There! I make you a present of that for your
next temperance meeting. Now let's go out and buck Ronnie up. Remember,
he'll feel jolly flat for a bit, with no temperature. Temperature is a
thing you miss, when it has become a habit."
CHAPTER XVII
"HE NEVER KNEW!"
Ronnie saw Dick off by the mid-day train.

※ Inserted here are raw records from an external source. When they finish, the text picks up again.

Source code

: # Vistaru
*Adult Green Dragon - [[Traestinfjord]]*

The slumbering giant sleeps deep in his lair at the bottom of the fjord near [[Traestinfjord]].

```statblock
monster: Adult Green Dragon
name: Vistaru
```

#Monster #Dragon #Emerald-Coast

After the train had begun to move, Dick leaned from the window, and said
suddenly: "Ronnie! talk to your wife about her Leipzig letter, and--_the
kid_, you know."
Ronnie kept pace with the train long enough to say: "I wish you wouldn't
call it the 'kid,' Dick; it is the 'Infant.' And Helen declines to talk
of it."
Then he dropped behind, and Dick flung himself into a corner of his
compartment, with a face of comic despair. "Merciful heavens," he said,
"slay that Infant!"
Meanwhile Ronnie was saying to a porter: "When is the next train for
town?"
"One fifty-five, sir."
"Then I have no chance now of catching the three o'clock from town, for
Hollymead?"
"Not from town, sir. But there is a way, by changing twice, which gets
you across country, and you pick up the three o'clock all right at
Huntingford, four ten."
"Are you sure, my man? I was told there was no way across country."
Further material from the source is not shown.